Long distance love destined to fail
Fitter, Happier ...
This is a scenario common to all people in all walks of life but it is especially poignant for college students. Okay, only repressed college males who love music from REM's middle period.
Anyway, listen in on one side of this telephone conversation between a couple let's call the male "Joey" and the female "Debbie." Joey is enrolled at a big state college and Debbie attends a small, obscure liberal arts college in the Pacific Northwest. These two are testing the waters of a long distance relationship they have been suffering for four months.
This is Joey's part: "Hello, Debbie ... What do you mean I sound `different?'... No, I'm fine ... Of course I'm happy to hear from you ... No, really ... Honey, don't ... No, I don't hate you ..." and then five hours and 67 games of free cell later "Aw, I love you too. Call me tomorrow."
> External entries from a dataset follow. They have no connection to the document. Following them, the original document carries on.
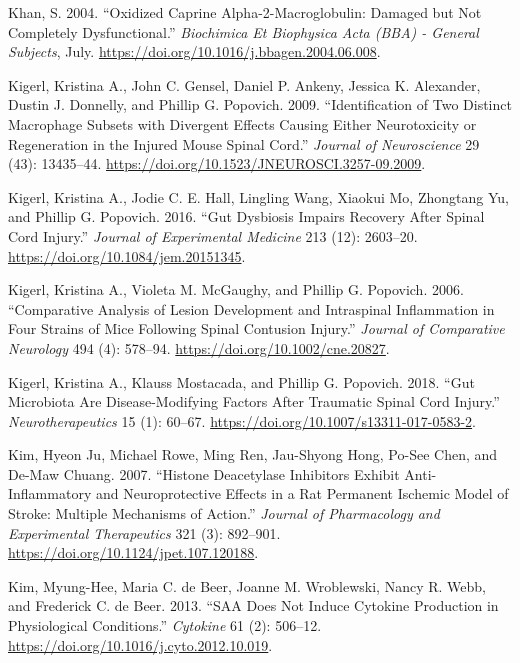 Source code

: \documentclass[9pt,lineno]{elife}
\newlength{\cslhangindent}
\newlength{\cslentryspacingunit} %
\newenvironment{CSLReferences}[2] %
 {%
  \setlength{\parindent}{0pt}
  \ifodd #1
  \let\oldpar\par
  \def\par{\hangindent=\cslhangindent\oldpar}
  \fi
  \setlength{\parskip}{#2\cslentryspacingunit}
 }%
 {}
\begin{document}
\begin{CSLReferences}{1}{0}
\leavevmode{}%
Khan, S. 2004. {``Oxidized Caprine Alpha-2-Macroglobulin: Damaged but Not Completely Dysfunctional.''} \emph{Biochimica Et Biophysica Acta (BBA) - General Subjects}, July. \url{https://doi.org/10.1016/j.bbagen.2004.06.008}.

\leavevmode{}%
Kigerl, Kristina A., John C. Gensel, Daniel P. Ankeny, Jessica K. Alexander, Dustin J. Donnelly, and Phillip G. Popovich. 2009. {``Identification of {Two Distinct Macrophage Subsets} with {Divergent Effects Causing} Either {Neurotoxicity} or {Regeneration} in the {Injured Mouse Spinal Cord}.''} \emph{Journal of Neuroscience} 29 (43): 13435--44. \url{https://doi.org/10.1523/JNEUROSCI.3257-09.2009}.

\leavevmode{}%
Kigerl, Kristina A., Jodie C. E. Hall, Lingling Wang, Xiaokui Mo, Zhongtang Yu, and Phillip G. Popovich. 2016. {``Gut Dysbiosis Impairs Recovery After Spinal Cord Injury.''} \emph{Journal of Experimental Medicine} 213 (12): 2603--20. \url{https://doi.org/10.1084/jem.20151345}.

\leavevmode{}%
Kigerl, Kristina A., Violeta M. McGaughy, and Phillip G. Popovich. 2006. {``Comparative Analysis of Lesion Development and Intraspinal Inflammation in Four Strains of Mice Following Spinal Contusion Injury.''} \emph{Journal of Comparative Neurology} 494 (4): 578--94. \url{https://doi.org/10.1002/cne.20827}.

\leavevmode{}%
Kigerl, Kristina A., Klauss Mostacada, and Phillip G. Popovich. 2018. {``Gut {Microbiota Are Disease-Modifying Factors After Traumatic Spinal Cord Injury}.''} \emph{Neurotherapeutics} 15 (1): 60--67. \url{https://doi.org/10.1007/s13311-017-0583-2}.

\leavevmode{}%
Kim, Hyeon Ju, Michael Rowe, Ming Ren, Jau-Shyong Hong, Po-See Chen, and De-Maw Chuang. 2007. {``Histone {Deacetylase Inhibitors Exhibit Anti-Inflammatory} and {Neuroprotective Effects} in a {Rat Permanent Ischemic Model} of {Stroke}: {Multiple Mechanisms} of {Action}.''} \emph{Journal of Pharmacology and Experimental Therapeutics} 321 (3): 892--901. \url{https://doi.org/10.1124/jpet.107.120188}.

\leavevmode{}%
Kim, Myung-Hee, Maria C. de Beer, Joanne M. Wroblewski, Nancy R. Webb, and Frederick C. de Beer. 2013. {``{SAA} Does Not Induce Cytokine Production in Physiological Conditions.''} \emph{Cytokine} 61 (2): 506--12. \url{https://doi.org/10.1016/j.cyto.2012.10.019}.


\end{CSLReferences}
\end{document}
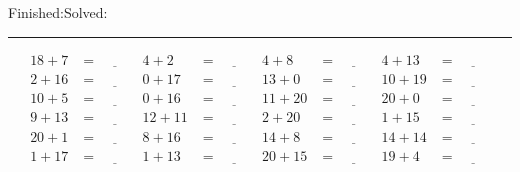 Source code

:\documentclass{article}
\begin{document}
\begin{sloppy}
\begin{center}
{\selectfont {Started:}\underline{\hspace{1.5cm}}{Finished:}\underline{\hspace{1.5cm}}{Solved:}\underline{\hspace{1.5cm}}}
\end{center}
\hrule
\begin{align*}
    {18} + {7} &= \underline{\hspace{1cm}} & {4} + {2} &= \underline{\hspace{1cm}} & {4} + {8} &= \underline{\hspace{1cm}} & {4} + {13} &= \underline{\hspace{1cm}} \\
    {2} + {16} &= \underline{\hspace{1cm}} & {0} + {17} &= \underline{\hspace{1cm}} & {13} + {0} &= \underline{\hspace{1cm}} & {10} + {19} &= \underline{\hspace{1cm}} \\
    {10} + {5} &= \underline{\hspace{1cm}} & {0} + {16} &= \underline{\hspace{1cm}} & {11} + {20} &= \underline{\hspace{1cm}} & {20} + {0} &= \underline{\hspace{1cm}} \\
    {9} + {13} &= \underline{\hspace{1cm}} & {12} + {11} &= \underline{\hspace{1cm}} & {2} + {20} &= \underline{\hspace{1cm}} & {1} + {15} &= \underline{\hspace{1cm}} \\
    {20} + {1} &= \underline{\hspace{1cm}} & {8} + {16} &= \underline{\hspace{1cm}} & {14} + {8} &= \underline{\hspace{1cm}} & {14} + {14} &= \underline{\hspace{1cm}} \\
    {1} + {17} &= \underline{\hspace{1cm}} & {1} + {13} &= \underline{\hspace{1cm}} & {20} + {15} &= \underline{\hspace{1cm}} & {19} + {4} &= \underline{\hspace{1cm}} \\

\end{align*}
\end{sloppy}
\end{document}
Lord, have mercy on the roommates of long distance lovers if for no other reason than for having to overhear such drivel on a nightly basis. There is something unnatural about long distance relationships, but I can't quite unravel the strange mystery oh yeah, the mystery is it's hard to stay intimate with a significant other when there is no physical contact.
Easy one after all. Eventually no matter how much love there is in the long distance relationship each participant becomes nothing more than a disembodied, static-riddled voice on the phone.
Don't get me wrong, some long distance couples have the right characteristics true love or mostly an overwhelming fear of being alone to make it back home. But the odds are not good. I could throw out a made-up statistic about the rate that long distance mates actually succeed but I won't.
Instead I have determined to make a rigorous inquiry into the types of long distance relationships and the various reasons they fail. Not unlike Aristotle, I will attempt to persuade you with a barrage of complex reasoning and with any luck I'll remedy this plague.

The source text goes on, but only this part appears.